Tuesday, August 17, 2010

Is Autism Epidemic Denialism Starting to Crack?

Kev Leitch has reluctantly, very reluctantly, begun to acknowledge that maybe there are environmental factors involved in causing autism. For reasons that just aren't clear he calls his LBRB comment on a New Scientist article on autism increases  The autism ‘epidemic no more  even though the article does not provide any evidence to support the conclusion asserted in that title.  In the New Scientist article  Autism explosion half explained, half still a mystery Jim Giles reports that Dr. Peter Bearman and colleagues  at Columbia Unviersity conducted a three year study and found that only approximately half of the startling increases in autism diagnoses can be explained by diagnostic change, increased awareness and increased parental age.

Giles  references two primary sources to comment on the implications of the unexplained half of the autism increases, Dr. Tom Insel, director of the National Institute of Mental Health in Rockville, Maryland and  Roy Grinker, anthropologist at George Washington University. Dr. Tom Insel:

 But now a series of a studies have shown that diagnostic changes alone cannot account for the increase. They suggest that other causes, perhaps environmental factors, are also contributing to the rise in cases.

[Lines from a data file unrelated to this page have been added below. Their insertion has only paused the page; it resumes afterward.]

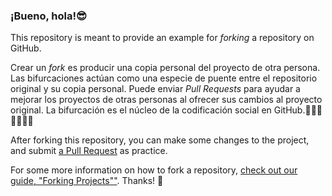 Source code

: ### ¡Bueno, hola!😎

This repository is meant to provide an example for *forking* a repository on GitHub.

Crear un *fork* es producir una copia personal del proyecto de otra persona. Las bifurcaciones actúan como una especie de puente entre el repositorio original y su copia personal. Puede enviar *Pull Requests* para ayudar a mejorar los proyectos de otras personas al ofrecer sus cambios al proyecto original. La bifurcación es el núcleo de la codificación social en GitHub.🤳🐱‍👤🐱‍👤🐱‍👤

After forking this repository, you can make some changes to the project, and submit [a Pull Request](https://github.com/octocat/Spoon-Knife/pulls) as practice.

For some more information on how to fork a repository, [check out our guide, "Forking Projects""](http://guides.github.com/overviews/forking/). Thanks! :sparkling_heart:
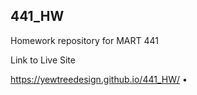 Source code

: ## 441_HW

Homework repository for MART 441

Link to Live Site

https://yewtreedesign.github.io/441_HW/
•
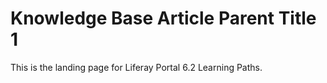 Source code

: # Knowledge Base Article Parent Title 1 [](id=knowledge-base-article-parent-title-1)

This is the landing page for Liferay Portal 6.2 Learning Paths. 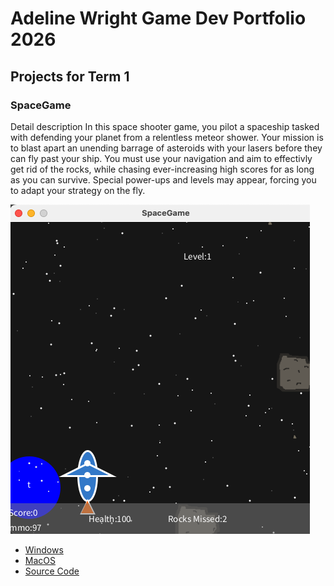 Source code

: # Adeline Wright Game Dev Portfolio 2026

## Projects for Term 1

### SpaceGame

Detail description
In this space shooter game, you pilot a spaceship tasked with defending your planet from a relentless meteor shower. Your mission is to blast apart an unending barrage of asteroids with your lasers before they can fly past your ship. You must use your navigation and aim  to effectivly get rid of the rocks, while chasing ever-increasing high scores for as long as you can survive. Special power-ups and levels may appear, forcing you to adapt your strategy on the fly.


![Running Game](https://github.com/Adelinew50/portfolio/blob/main/images/spacegame01.png?raw=true)

* [Windows](https://github.com/Adelinew50/portfolio/blob/main/src/windows-amd64.zip)
* [MacOS](https://github.com/Adelinew50/portfolio/blob/main/src/SpaceGame/macos-aarch64.zip)
* [Source Code]()
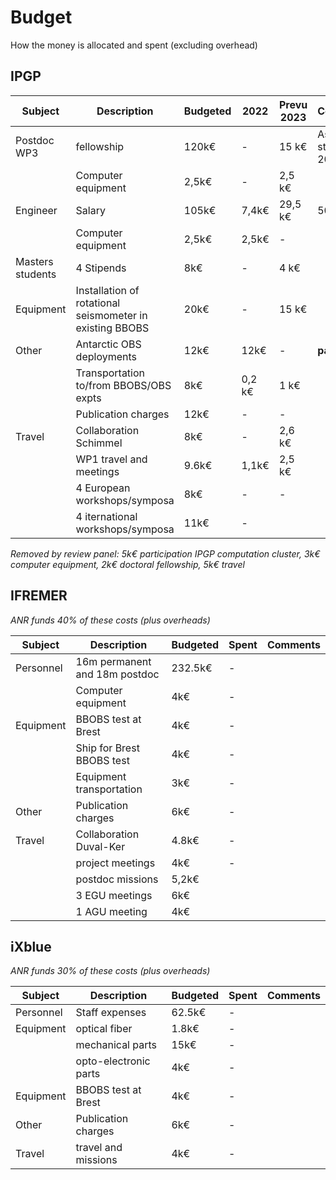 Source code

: # Budget

How the money is allocated and spent (excluding overhead)

## IPGP

| Subject   | Description               | Budgeted | 2022  | Prevu 2023 | Comments |
| --------- | ------------------------- | -------- | ----- | ---------- | -------- |
| Postdoc WP3 | fellowship              | 120k€    | -     | 15 k€      | Assume starts Sept 2023 |
|           | Computer equipment        | 2,5k€    | -     | 2,5 k€     | |
| Engineer  | Salary                    | 105k€    | 7,4k€ | 29,5 k€    | 50% time |
|           | Computer equipment        | 2,5k€    | 2,5k€ | -          | |
| Masters students | 4 Stipends         | 8k€      | -     | 4 k€       | |
| Equipment | Installation of rotational seismometer in existing BBOBS | 20k€ | - | 15 k€ | |
| Other     | Antarctic OBS deployments | 12k€     | 12k€  | -          | **paid** |
|           | Transportation to/from BBOBS/OBS expts | 8k€ | 0,2 k€     | 1 k€ | |
|           | Publication charges       | 12k€     | -     | -          | |
| Travel    | Collaboration Schimmel    | 8k€      | -     | 2,6 k€     | |
|           | WP1 travel and meetings   | 9.6k€    | 1,1k€ | 2,5 k€     | |
|           | 4 European workshops/symposa | 8k€   | -     | -          | |
|           | 4 iternational workshops/symposa     | 11k€  | -          | |

*Removed by review panel: 5k€ participation IPGP computation cluster, 3k€ computer equipment, 2k€ doctoral fellowship, 5k€ travel*

## IFREMER

*ANR funds 40% of these costs (plus overheads)*

| Subject | Description | Budgeted | Spent | Comments |
| ------- | ----------- | -------- | ----- | -------- |
| Personnel | 16m permanent and 18m postdoc| 232.5k€ | - |  |
| | Computer equipment  | 4k€ | - | |
| Equipment | BBOBS test at Brest | 4k€ | - | |
|  | Ship for Brest BBOBS test | 4k€ | - | |
|  | Equipment transportation | 3k€ | - | |
| Other | Publication charges | 6k€ | - | |
| Travel | Collaboration Duval-Ker | 4.8k€ | - | |
| | project meetings | 4k€ | - | |
| | postdoc missions | 5,2k€ | |
| | 3 EGU meetings | 6k€ | |
| | 1 AGU meeting | 4k€ | |

## iXblue

*ANR funds 30% of these costs (plus overheads)*

| Subject | Description | Budgeted | Spent | Comments |
| ------- | ----------- | -------- | ----- | -------- |
| Personnel | Staff expenses | 62.5k€ | - |  |
| Equipment | optical fiber | 1.8k€ | - | |
|  | mechanical parts | 15k€ | - | |
|  | opto-electronic parts | 4k€ | - | |
| Equipment | BBOBS test at Brest | 4k€ | - | |
| Other | Publication charges | 6k€ | - | |
| Travel | travel and missions | 4k€ | - | |
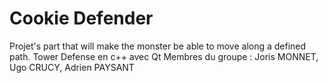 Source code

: # Cookie Defender

Projet's part that will make the monster be able to move along a defined path.
Tower Defense en c++ avec Qt
Membres du groupe :  Joris MONNET, Ugo CRUCY, Adrien PAYSANT
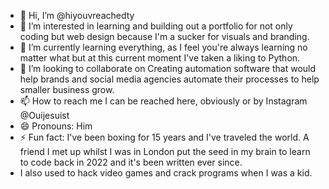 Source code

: - 👋 Hi, I’m @hiyouvreachedty
- 👀 I’m interested in learning and building out a portfolio for not only coding but web design because I'm a sucker for visuals and branding.
- 🌱 I’m currently learning everything, as I feel you're always learning no matter what but at this current moment I've taken a liking to Python.
- 💞️ I’m looking to collaborate on Creating automation software that would help brands and social media agencies automate their processes to help smaller business grow.
- 📫 How to reach me I can be reached here, obviously or by Instagram @Ouijesuist
- 😄 Pronouns: Him
- ⚡ Fun fact: I've been boxing for 15 years and I've traveled the world. A friend I met up whilst I was in London put the seed in my brain to learn to code back in 2022 and it's been written ever since.
- I also used to hack video games and crack programs when I was a kid.

<!---
hiyouvreachedty/hiyouvreachedty is a ✨ special ✨ repository because its `README.md` (this file) appears on your GitHub profile.
You can click the Preview link to take a look at your changes.
--->
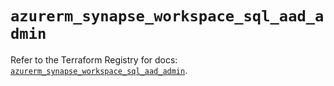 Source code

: # `azurerm_synapse_workspace_sql_aad_admin`

Refer to the Terraform Registry for docs: [`azurerm_synapse_workspace_sql_aad_admin`](https://registry.terraform.io/providers/hashicorp/azurerm/4.43.0/docs/resources/synapse_workspace_sql_aad_admin).
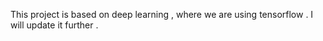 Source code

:This project is based on deep learning , where we are using tensorflow . I will update it further .
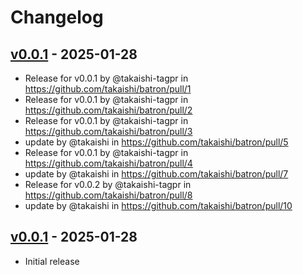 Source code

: # Changelog

## [v0.0.1](https://github.com/takaishi/batron/commits/v0.0.1) - 2025-01-28
- Release for v0.0.1 by @takaishi-tagpr in https://github.com/takaishi/batron/pull/1
- Release for v0.0.1 by @takaishi-tagpr in https://github.com/takaishi/batron/pull/2
- Release for v0.0.1 by @takaishi-tagpr in https://github.com/takaishi/batron/pull/3
- update by @takaishi in https://github.com/takaishi/batron/pull/5
- Release for v0.0.1 by @takaishi-tagpr in https://github.com/takaishi/batron/pull/4
- update by @takaishi in https://github.com/takaishi/batron/pull/7
- Release for v0.0.2 by @takaishi-tagpr in https://github.com/takaishi/batron/pull/8
- update by @takaishi in https://github.com/takaishi/batron/pull/10

## [v0.0.1](https://github.com/takaishi/batron/commits/v0.0.1) - 2025-01-28
- Initial release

"These studies give me the feeling that there must be a true increase in the number of children affected," says Tom Insel, director of the National Institute of Mental Health in Rockville, Maryland.
...
Insel says that environmental factors are most likely to be behind the rise, although research to pin down which are to blame will take years.

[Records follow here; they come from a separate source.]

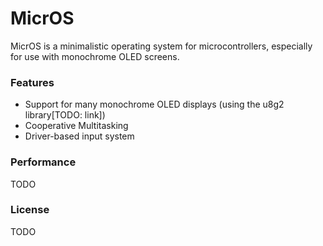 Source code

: # MicrOS

MicrOS is a minimalistic operating system for microcontrollers, especially for use with monochrome OLED screens.

### Features

- Support for many monochrome OLED displays (using the u8g2 library[TODO: link])
- Cooperative Multitasking
- Driver-based input system


### Performance

TODO

### License

TODO
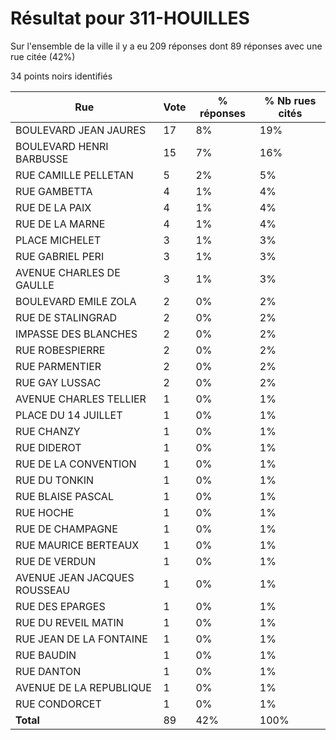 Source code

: # Résultat pour 311-HOUILLES

Sur l'ensemble de la ville il y a eu 209 réponses dont 89 réponses avec une rue citée (42%)

34 points noirs identifiés

| Rue | Vote | % réponses | % Nb rues cités|
|-----|------|------------|----------------|
| BOULEVARD JEAN JAURES | 17 | 8% | 19%|
| BOULEVARD HENRI BARBUSSE | 15 | 7% | 16%|
| RUE CAMILLE PELLETAN | 5 | 2% | 5%|
| RUE GAMBETTA | 4 | 1% | 4%|
| RUE DE LA PAIX | 4 | 1% | 4%|
| RUE DE LA MARNE | 4 | 1% | 4%|
| PLACE MICHELET | 3 | 1% | 3%|
| RUE GABRIEL PERI | 3 | 1% | 3%|
| AVENUE CHARLES DE GAULLE | 3 | 1% | 3%|
| BOULEVARD EMILE ZOLA | 2 | 0% | 2%|
| RUE DE STALINGRAD | 2 | 0% | 2%|
| IMPASSE DES BLANCHES | 2 | 0% | 2%|
| RUE ROBESPIERRE | 2 | 0% | 2%|
| RUE PARMENTIER | 2 | 0% | 2%|
| RUE GAY LUSSAC | 2 | 0% | 2%|
| AVENUE CHARLES TELLIER | 1 | 0% | 1%|
| PLACE DU 14 JUILLET | 1 | 0% | 1%|
| RUE CHANZY | 1 | 0% | 1%|
| RUE DIDEROT | 1 | 0% | 1%|
| RUE DE LA CONVENTION | 1 | 0% | 1%|
| RUE DU TONKIN | 1 | 0% | 1%|
| RUE BLAISE PASCAL | 1 | 0% | 1%|
| RUE HOCHE | 1 | 0% | 1%|
| RUE DE CHAMPAGNE | 1 | 0% | 1%|
| RUE MAURICE BERTEAUX | 1 | 0% | 1%|
| RUE DE VERDUN | 1 | 0% | 1%|
| AVENUE JEAN JACQUES ROUSSEAU | 1 | 0% | 1%|
| RUE DES EPARGES | 1 | 0% | 1%|
| RUE DU REVEIL MATIN | 1 | 0% | 1%|
| RUE JEAN DE LA FONTAINE | 1 | 0% | 1%|
| RUE BAUDIN | 1 | 0% | 1%|
| RUE DANTON | 1 | 0% | 1%|
| AVENUE DE LA REPUBLIQUE | 1 | 0% | 1%|
| RUE CONDORCET | 1 | 0% | 1%|
| **Total** | 89 | 42% | 100%|
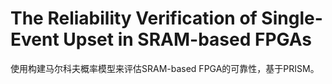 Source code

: # The Reliability Verification of Single-Event Upset in SRAM-based FPGAs
使用构建马尔科夫概率模型来评估SRAM-based FPGA的可靠性，基于PRISM。
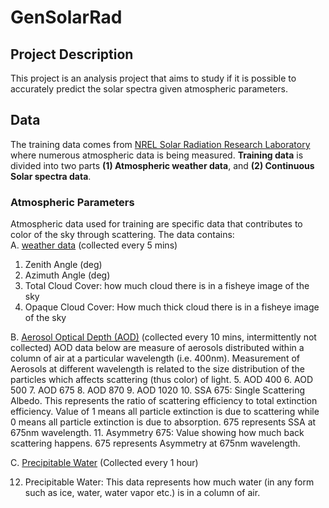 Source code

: # GenSolarRad

## Project Description
This project is an analysis project that aims to study if it is possible to accurately predict the solar spectra given atmospheric parameters. 

## Data
The training data comes from [NREL Solar Radiation Research Laboratory](https://midcdmz.nrel.gov/apps/sitehome.pl?site=BMS) where numerous atmospheric data is being measured. **Training data** is divided into two parts **(1) Atmospheric weather data**, and **(2) Continuous Solar spectra data**.

### Atmospheric Parameters
Atmospheric data used for training are specific data that contributes to color of the sky through scattering. The data contains:\
A. [weather data](https://midcdmz.nrel.gov/apps/day.pl?BMS) (collected every 5 mins)
1. Zenith Angle (deg)
2. Azimuth Angle (deg)
3. Total Cloud Cover: how much cloud there is in a fisheye image of the sky
4. Opaque Cloud Cover: How much thick cloud there is in a fisheye image of the sky

B. [Aerosol Optical Depth (AOD)](https://midcdmz.nrel.gov/apps/daily.pl?site=AODSRRL1S&start=20150701&yr=2021&mo=9&dy=19) (collected every 10 mins, intermittently not collected)
AOD data below are measure of aerosols distributed within a column of air at a particular wavelength (i.e. 400nm). Measurement of Aerosols at different wavelength is related to the size distribution of the particles which affects scattering (thus color) of light.
5. AOD 400
6. AOD 500
7. AOD 675
8. AOD 870
9. AOD 1020
10. SSA 675: Single Scattering Albedo. This represents the ratio of scattering efficiency to total extinction efficiency. Value of 1 means all particle extinction is due to scattering while 0 means all particle extinction is due to absorption. 675 represents SSA at 675nm wavelength.
11. Asymmetry 675: Value showing how much back scattering happens. 675 represents Asymmetry at 675nm wavelength.

C. [Precipitable Water](https://midcdmz.nrel.gov/apps/daily.pl?site=PWVSRRL&live=1) (Collected every 1 hour)

12. Precipitable Water: This data represents how much water (in any form such as ice, water, water vapor etc.) is in a column of air.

For a contrary view Giles referred to Roy Grinker of George Washington University who trotted out his pet theory, the "stigma" theory,  to question the existence of a real increase in autism:




"Autism used to be highly stigmatised, in part because it was thought to be due to poor parenting. The removal of that stigma has made doctors and parents more willing to recognise the disease, which will have contributed to [some of] the extra cases, says Roy Grinker, an anthropologist at George Washington University in Washington DC.

This and other social causes, together with uncertainty in the number of cases that can be attributed to the factors already studied by Bearman, could account for much or all of the unexplained half, says Grinker."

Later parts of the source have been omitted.